:: TASK PROMPT ::
Only the lines of the data below from the one with "split1/_posts/2014-06-03-ಓಂ ದೃತಿಮಾತೆ ನಮಃ" through the one with "- [Technology Choices](docs/technology-choices.md)" are wanted. Repeat them exactly.

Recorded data

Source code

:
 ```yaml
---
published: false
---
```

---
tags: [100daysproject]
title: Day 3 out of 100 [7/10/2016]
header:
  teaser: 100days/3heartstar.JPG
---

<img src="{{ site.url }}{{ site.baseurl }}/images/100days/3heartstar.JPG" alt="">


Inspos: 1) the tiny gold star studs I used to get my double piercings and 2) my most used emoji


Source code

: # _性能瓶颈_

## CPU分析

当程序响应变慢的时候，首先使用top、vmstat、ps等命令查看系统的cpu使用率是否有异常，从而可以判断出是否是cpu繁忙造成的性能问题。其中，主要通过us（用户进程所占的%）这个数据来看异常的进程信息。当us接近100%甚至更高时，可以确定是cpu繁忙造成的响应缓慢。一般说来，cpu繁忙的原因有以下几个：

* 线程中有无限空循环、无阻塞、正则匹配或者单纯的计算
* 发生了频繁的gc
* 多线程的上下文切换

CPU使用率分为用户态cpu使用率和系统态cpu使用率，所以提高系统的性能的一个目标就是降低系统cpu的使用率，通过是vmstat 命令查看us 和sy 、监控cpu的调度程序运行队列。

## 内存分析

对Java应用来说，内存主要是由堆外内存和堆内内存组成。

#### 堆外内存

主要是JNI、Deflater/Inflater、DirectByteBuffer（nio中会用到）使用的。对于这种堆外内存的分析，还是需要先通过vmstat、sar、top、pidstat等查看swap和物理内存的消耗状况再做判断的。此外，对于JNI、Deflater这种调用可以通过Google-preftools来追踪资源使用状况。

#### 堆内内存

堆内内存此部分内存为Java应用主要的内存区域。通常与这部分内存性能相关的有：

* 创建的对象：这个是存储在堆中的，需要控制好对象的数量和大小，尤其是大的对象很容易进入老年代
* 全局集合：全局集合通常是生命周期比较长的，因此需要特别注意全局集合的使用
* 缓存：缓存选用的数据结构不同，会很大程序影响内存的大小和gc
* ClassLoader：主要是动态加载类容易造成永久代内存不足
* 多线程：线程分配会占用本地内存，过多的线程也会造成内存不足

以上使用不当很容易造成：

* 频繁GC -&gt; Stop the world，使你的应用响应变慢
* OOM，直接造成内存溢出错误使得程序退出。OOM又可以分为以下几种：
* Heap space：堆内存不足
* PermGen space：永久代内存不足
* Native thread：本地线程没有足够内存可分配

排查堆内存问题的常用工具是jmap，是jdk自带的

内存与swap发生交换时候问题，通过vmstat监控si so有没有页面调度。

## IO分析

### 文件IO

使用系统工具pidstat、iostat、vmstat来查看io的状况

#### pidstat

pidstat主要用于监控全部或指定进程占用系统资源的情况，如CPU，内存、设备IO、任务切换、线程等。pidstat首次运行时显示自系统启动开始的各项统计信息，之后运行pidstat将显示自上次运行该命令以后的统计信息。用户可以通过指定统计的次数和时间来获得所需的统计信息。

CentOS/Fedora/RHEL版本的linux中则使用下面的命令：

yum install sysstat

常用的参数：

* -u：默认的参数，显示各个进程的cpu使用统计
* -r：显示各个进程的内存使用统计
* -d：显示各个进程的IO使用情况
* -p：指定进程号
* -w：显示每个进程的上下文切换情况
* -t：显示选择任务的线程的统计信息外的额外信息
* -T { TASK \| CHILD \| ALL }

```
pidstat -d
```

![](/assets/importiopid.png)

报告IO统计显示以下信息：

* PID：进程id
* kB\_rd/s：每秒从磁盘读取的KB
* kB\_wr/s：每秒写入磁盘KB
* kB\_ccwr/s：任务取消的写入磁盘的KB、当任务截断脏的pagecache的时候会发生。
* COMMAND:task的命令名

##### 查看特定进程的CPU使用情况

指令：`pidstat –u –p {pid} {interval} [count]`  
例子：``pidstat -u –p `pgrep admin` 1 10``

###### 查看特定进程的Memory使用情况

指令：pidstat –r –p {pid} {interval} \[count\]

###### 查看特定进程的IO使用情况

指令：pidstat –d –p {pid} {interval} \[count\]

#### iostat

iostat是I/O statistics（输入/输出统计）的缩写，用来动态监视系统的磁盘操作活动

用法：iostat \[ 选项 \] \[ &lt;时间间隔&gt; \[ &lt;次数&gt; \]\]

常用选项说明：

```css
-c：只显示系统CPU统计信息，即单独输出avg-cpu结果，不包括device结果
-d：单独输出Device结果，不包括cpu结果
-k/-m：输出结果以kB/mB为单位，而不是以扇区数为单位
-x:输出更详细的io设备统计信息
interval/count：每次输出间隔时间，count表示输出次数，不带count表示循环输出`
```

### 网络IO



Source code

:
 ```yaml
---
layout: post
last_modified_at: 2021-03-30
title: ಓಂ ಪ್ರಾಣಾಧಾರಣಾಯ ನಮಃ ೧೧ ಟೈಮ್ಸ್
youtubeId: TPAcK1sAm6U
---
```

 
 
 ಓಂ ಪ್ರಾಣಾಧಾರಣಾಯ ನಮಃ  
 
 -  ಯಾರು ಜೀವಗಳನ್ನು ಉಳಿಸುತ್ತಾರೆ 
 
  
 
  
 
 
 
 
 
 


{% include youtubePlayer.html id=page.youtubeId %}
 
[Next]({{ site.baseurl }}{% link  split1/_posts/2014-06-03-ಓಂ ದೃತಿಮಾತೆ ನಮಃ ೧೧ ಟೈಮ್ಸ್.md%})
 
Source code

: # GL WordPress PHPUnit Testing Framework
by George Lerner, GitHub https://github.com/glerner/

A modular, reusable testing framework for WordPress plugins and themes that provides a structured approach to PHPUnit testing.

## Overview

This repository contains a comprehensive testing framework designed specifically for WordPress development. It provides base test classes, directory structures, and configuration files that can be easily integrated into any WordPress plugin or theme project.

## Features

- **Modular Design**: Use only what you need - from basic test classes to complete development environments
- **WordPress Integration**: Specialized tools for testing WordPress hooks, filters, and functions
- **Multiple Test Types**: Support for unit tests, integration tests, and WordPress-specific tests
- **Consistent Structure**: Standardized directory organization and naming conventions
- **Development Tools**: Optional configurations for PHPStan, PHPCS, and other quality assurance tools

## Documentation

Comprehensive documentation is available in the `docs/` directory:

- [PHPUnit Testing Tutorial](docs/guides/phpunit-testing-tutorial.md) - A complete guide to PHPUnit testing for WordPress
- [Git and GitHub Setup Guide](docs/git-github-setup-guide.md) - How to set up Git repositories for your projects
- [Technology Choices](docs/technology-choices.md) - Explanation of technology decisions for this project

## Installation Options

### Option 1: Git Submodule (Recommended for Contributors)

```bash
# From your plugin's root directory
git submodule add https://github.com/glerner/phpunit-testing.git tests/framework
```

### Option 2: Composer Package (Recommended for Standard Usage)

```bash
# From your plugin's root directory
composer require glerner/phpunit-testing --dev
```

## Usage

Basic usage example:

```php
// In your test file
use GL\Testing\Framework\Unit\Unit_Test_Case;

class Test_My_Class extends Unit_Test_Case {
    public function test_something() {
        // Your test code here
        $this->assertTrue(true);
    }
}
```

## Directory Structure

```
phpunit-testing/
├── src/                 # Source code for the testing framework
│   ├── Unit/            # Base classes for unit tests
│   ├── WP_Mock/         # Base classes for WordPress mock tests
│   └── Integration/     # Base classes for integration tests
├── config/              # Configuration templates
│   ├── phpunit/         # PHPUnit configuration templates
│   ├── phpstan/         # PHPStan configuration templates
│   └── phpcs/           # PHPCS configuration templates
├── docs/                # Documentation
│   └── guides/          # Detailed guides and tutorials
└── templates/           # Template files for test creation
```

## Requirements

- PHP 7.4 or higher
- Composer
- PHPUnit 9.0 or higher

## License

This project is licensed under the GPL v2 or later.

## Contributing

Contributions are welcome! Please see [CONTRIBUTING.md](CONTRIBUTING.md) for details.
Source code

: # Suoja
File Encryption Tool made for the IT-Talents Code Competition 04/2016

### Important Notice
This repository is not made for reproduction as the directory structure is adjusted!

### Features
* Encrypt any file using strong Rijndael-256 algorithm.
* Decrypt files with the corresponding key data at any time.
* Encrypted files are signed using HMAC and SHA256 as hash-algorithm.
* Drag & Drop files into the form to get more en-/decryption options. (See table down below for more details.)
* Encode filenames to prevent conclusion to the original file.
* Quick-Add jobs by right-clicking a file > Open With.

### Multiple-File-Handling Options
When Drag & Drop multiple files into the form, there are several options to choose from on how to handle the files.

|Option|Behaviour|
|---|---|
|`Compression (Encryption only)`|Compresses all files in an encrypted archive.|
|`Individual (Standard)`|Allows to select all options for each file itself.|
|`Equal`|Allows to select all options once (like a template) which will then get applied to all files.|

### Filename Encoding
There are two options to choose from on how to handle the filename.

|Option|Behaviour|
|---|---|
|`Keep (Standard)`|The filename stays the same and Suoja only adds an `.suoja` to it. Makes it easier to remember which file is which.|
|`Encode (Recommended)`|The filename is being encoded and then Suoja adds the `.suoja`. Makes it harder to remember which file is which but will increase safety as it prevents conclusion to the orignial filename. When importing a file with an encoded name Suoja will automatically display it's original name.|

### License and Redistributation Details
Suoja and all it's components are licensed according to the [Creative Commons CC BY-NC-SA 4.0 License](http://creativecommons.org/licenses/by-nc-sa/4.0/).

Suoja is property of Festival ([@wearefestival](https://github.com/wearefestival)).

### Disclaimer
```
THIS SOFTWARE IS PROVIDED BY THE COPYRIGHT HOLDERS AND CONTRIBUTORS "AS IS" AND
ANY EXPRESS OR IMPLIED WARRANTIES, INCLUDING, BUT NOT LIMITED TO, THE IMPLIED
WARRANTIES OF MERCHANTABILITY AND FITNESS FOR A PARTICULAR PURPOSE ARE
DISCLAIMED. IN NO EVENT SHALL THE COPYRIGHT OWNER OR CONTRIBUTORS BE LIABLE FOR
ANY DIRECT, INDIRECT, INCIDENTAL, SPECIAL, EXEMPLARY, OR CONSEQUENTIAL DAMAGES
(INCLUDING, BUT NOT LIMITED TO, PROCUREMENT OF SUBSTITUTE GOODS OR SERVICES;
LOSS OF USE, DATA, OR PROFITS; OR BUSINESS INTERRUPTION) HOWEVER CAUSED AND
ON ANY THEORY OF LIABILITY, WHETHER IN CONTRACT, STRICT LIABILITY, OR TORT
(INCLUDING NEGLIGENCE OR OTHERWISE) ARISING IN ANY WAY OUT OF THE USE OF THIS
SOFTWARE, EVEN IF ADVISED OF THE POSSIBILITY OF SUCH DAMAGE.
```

:: EXPECTED ANSWER ::
[Next]({{ site.baseurl }}{% link  split1/_posts/2014-06-03-ಓಂ ದೃತಿಮಾತೆ ನಮಃ ೧೧ ಟೈಮ್ಸ್.md%})
 
Source code

: # GL WordPress PHPUnit Testing Framework
by George Lerner, GitHub https://github.com/glerner/

A modular, reusable testing framework for WordPress plugins and themes that provides a structured approach to PHPUnit testing.

## Overview

This repository contains a comprehensive testing framework designed specifically for WordPress development. It provides base test classes, directory structures, and configuration files that can be easily integrated into any WordPress plugin or theme project.

## Features

- **Modular Design**: Use only what you need - from basic test classes to complete development environments
- **WordPress Integration**: Specialized tools for testing WordPress hooks, filters, and functions
- **Multiple Test Types**: Support for unit tests, integration tests, and WordPress-specific tests
- **Consistent Structure**: Standardized directory organization and naming conventions
- **Development Tools**: Optional configurations for PHPStan, PHPCS, and other quality assurance tools

## Documentation

Comprehensive documentation is available in the `docs/` directory:

- [PHPUnit Testing Tutorial](docs/guides/phpunit-testing-tutorial.md) - A complete guide to PHPUnit testing for WordPress
- [Git and GitHub Setup Guide](docs/git-github-setup-guide.md) - How to set up Git repositories for your projects
- [Technology Choices](docs/technology-choices.md) - Explanation of technology decisions for this project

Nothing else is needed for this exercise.